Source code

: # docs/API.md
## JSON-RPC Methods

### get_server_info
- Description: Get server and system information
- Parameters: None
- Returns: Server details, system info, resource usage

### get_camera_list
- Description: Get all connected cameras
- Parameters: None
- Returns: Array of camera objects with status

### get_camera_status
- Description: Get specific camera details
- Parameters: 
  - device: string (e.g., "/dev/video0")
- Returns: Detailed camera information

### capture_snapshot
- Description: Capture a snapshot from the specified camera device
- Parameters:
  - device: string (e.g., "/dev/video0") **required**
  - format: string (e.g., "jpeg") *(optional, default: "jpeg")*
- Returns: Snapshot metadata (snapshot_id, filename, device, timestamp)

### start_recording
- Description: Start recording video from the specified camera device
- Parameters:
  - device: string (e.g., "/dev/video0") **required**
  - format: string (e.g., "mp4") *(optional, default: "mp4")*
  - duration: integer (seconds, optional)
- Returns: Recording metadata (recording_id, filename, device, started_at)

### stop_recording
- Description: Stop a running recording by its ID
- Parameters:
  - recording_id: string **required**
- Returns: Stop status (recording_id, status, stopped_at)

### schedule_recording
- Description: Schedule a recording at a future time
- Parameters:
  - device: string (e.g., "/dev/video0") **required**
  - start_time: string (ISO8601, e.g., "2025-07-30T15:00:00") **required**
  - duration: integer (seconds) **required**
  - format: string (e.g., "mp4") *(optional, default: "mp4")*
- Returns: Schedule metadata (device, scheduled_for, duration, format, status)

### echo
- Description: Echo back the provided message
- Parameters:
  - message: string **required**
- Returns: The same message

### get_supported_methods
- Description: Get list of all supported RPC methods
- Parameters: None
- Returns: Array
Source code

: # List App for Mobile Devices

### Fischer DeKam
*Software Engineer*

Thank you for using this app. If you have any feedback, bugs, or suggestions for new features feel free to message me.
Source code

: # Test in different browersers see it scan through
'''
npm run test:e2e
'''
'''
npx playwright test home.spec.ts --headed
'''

• Requirement: Set down exactly the lines from the start of the records to the line with "- duration: integer (seconds, optional)". Include that line, and add nothing more.

• The completed task:
Source code

: # docs/API.md
## JSON-RPC Methods

### get_server_info
- Description: Get server and system information
- Parameters: None
- Returns: Server details, system info, resource usage

### get_camera_list
- Description: Get all connected cameras
- Parameters: None
- Returns: Array of camera objects with status

### get_camera_status
- Description: Get specific camera details
- Parameters: 
  - device: string (e.g., "/dev/video0")
- Returns: Detailed camera information

### capture_snapshot
- Description: Capture a snapshot from the specified camera device
- Parameters:
  - device: string (e.g., "/dev/video0") **required**
  - format: string (e.g., "jpeg") *(optional, default: "jpeg")*
- Returns: Snapshot metadata (snapshot_id, filename, device, timestamp)

### start_recording
- Description: Start recording video from the specified camera device
- Parameters:
  - device: string (e.g., "/dev/video0") **required**
  - format: string (e.g., "mp4") *(optional, default: "mp4")*
  - duration: integer (seconds, optional)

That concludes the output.